Eine Jugend in der Pandemie
Wie junge Menschen die Corona-Jahre erleben
An Grenzen gehen, Freiheit suchen und auch mal über die Stränge schlagen: Das bedeutet Jugend. Aber was bedeutet Jugend in der Pandemie? Oft wird von Schüler:innen und Student:innen gesprochen. Von jungen Menschen mit Bedürfnissen abseits von Bildung und Schule hört man weniger. Wenn über sie gesprochen wurde, dann oft nur negativ. Anwohner:innen störten sich beispielsweise an ihren Partys im Corona-Sommer. Dabei gibt es so viel über junge Menschen zu erzählen. Wir haben uns deshalb auf den Weg gemacht und nachgefragt.
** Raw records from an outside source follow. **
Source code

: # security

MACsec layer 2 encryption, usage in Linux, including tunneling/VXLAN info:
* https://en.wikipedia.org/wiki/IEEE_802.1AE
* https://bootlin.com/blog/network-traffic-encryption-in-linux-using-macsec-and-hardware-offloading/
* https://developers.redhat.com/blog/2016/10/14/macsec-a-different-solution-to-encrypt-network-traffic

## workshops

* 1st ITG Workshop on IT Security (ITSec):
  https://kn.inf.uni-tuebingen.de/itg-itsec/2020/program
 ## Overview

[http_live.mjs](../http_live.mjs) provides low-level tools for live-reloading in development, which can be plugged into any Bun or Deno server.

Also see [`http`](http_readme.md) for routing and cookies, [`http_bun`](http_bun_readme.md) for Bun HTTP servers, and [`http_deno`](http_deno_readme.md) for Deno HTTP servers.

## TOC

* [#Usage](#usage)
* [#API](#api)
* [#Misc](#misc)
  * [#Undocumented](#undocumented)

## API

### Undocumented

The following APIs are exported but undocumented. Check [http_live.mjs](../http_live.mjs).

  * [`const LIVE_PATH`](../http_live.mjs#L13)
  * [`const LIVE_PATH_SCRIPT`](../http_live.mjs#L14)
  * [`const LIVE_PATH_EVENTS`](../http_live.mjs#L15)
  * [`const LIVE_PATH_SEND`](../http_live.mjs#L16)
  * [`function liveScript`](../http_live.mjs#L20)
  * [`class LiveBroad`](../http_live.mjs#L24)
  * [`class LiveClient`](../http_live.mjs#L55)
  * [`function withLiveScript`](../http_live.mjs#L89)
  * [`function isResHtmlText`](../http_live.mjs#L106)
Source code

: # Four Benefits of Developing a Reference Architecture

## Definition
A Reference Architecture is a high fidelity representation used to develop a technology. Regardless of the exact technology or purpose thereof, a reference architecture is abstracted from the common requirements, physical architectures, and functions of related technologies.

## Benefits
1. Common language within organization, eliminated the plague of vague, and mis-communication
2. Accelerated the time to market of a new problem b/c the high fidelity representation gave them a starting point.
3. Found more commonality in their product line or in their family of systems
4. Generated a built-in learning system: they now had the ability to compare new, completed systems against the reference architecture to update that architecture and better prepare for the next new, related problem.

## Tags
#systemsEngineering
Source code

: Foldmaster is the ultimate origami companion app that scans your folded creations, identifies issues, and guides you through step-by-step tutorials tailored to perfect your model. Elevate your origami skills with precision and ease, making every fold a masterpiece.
Für den Abiturienten Florian wurde die Pandemie erst mit den Schulschließungen real. Er machte damals, was alle taten: Kontakte reduzieren, Abstand halten und Maske tragen. Für ihn waren die Schließungen von Sportplätzen und Skateparks schlimm. Für den Skateboarder war damit die Freizeitgestaltung auf einen Schlag weg. Er hofft jetzt auf sinkende Fallzahlen und die Möglichkeit seinen 18. Geburtstag so zu feiern, wie man sich das wünscht: Gemeinsam mit vielen Freund:innen. Aber Gutes hat diese Zeit auch, sagt er: Die Langeweile weckte seine Kreativität. Er fing an Musik zu produzieren, zuhause am Computer.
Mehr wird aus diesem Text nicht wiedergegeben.